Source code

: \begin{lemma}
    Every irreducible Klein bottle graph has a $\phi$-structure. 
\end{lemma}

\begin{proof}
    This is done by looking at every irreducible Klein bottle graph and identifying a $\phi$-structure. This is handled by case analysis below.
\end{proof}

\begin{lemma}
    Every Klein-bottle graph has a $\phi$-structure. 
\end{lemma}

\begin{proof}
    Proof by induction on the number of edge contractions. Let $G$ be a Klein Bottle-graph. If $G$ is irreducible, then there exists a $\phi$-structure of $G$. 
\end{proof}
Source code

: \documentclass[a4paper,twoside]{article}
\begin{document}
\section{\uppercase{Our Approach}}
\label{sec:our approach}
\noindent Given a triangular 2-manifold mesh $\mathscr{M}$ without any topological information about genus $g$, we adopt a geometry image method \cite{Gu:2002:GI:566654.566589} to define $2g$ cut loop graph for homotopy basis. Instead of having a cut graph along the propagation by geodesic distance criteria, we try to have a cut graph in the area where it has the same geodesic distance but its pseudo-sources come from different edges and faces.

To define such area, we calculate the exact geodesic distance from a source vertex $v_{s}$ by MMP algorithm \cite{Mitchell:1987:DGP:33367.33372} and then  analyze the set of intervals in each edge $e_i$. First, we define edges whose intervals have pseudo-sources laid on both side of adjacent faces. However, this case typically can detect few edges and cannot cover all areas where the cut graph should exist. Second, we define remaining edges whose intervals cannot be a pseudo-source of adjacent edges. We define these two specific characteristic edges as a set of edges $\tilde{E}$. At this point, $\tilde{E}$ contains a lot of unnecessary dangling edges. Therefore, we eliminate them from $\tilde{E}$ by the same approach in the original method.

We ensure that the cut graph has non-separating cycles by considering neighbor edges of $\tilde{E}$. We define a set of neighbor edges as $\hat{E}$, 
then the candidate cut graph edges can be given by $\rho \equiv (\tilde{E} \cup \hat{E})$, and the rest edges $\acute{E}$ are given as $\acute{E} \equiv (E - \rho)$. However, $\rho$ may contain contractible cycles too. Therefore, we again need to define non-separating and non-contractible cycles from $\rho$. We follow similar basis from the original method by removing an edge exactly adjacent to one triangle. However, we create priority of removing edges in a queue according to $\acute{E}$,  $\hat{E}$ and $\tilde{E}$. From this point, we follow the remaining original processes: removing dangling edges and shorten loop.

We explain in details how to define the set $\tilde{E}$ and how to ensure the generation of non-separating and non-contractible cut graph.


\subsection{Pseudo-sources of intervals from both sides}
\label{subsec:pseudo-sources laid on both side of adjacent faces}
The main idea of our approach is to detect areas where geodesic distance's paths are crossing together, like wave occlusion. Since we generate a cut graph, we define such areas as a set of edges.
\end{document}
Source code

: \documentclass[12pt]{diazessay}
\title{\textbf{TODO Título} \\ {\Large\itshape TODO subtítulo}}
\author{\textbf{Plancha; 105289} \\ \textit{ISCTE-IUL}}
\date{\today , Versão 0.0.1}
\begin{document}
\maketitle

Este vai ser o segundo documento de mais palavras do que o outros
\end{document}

# TASK ITEM
Set down the entries again, exactly as they stand above.

# FINISHED EXERCISE
Source code

: \begin{lemma}
    Every irreducible Klein bottle graph has a $\phi$-structure. 
\end{lemma}

\begin{proof}
    This is done by looking at every irreducible Klein bottle graph and identifying a $\phi$-structure. This is handled by case analysis below.
\end{proof}

\begin{lemma}
    Every Klein-bottle graph has a $\phi$-structure. 
\end{lemma}

\begin{proof}
    Proof by induction on the number of edge contractions. Let $G$ be a Klein Bottle-graph. If $G$ is irreducible, then there exists a $\phi$-structure of $G$. 
\end{proof}
Source code

: \documentclass[a4paper,twoside]{article}
\begin{document}
\section{\uppercase{Our Approach}}
\label{sec:our approach}
\noindent Given a triangular 2-manifold mesh $\mathscr{M}$ without any topological information about genus $g$, we adopt a geometry image method \cite{Gu:2002:GI:566654.566589} to define $2g$ cut loop graph for homotopy basis. Instead of having a cut graph along the propagation by geodesic distance criteria, we try to have a cut graph in the area where it has the same geodesic distance but its pseudo-sources come from different edges and faces.

To define such area, we calculate the exact geodesic distance from a source vertex $v_{s}$ by MMP algorithm \cite{Mitchell:1987:DGP:33367.33372} and then  analyze the set of intervals in each edge $e_i$. First, we define edges whose intervals have pseudo-sources laid on both side of adjacent faces. However, this case typically can detect few edges and cannot cover all areas where the cut graph should exist. Second, we define remaining edges whose intervals cannot be a pseudo-source of adjacent edges. We define these two specific characteristic edges as a set of edges $\tilde{E}$. At this point, $\tilde{E}$ contains a lot of unnecessary dangling edges. Therefore, we eliminate them from $\tilde{E}$ by the same approach in the original method.

We ensure that the cut graph has non-separating cycles by considering neighbor edges of $\tilde{E}$. We define a set of neighbor edges as $\hat{E}$, 
then the candidate cut graph edges can be given by $\rho \equiv (\tilde{E} \cup \hat{E})$, and the rest edges $\acute{E}$ are given as $\acute{E} \equiv (E - \rho)$. However, $\rho$ may contain contractible cycles too. Therefore, we again need to define non-separating and non-contractible cycles from $\rho$. We follow similar basis from the original method by removing an edge exactly adjacent to one triangle. However, we create priority of removing edges in a queue according to $\acute{E}$,  $\hat{E}$ and $\tilde{E}$. From this point, we follow the remaining original processes: removing dangling edges and shorten loop.

We explain in details how to define the set $\tilde{E}$ and how to ensure the generation of non-separating and non-contractible cut graph.


\subsection{Pseudo-sources of intervals from both sides}
\label{subsec:pseudo-sources laid on both side of adjacent faces}
The main idea of our approach is to detect areas where geodesic distance's paths are crossing together, like wave occlusion. Since we generate a cut graph, we define such areas as a set of edges.
\end{document}
Source code

: \documentclass[12pt]{diazessay}
\title{\textbf{TODO Título} \\ {\Large\itshape TODO subtítulo}}
\author{\textbf{Plancha; 105289} \\ \textit{ISCTE-IUL}}
\date{\today , Versão 0.0.1}
\begin{document}
\maketitle

Este vai ser o segundo documento de mais palavras do que o outros
\end{document}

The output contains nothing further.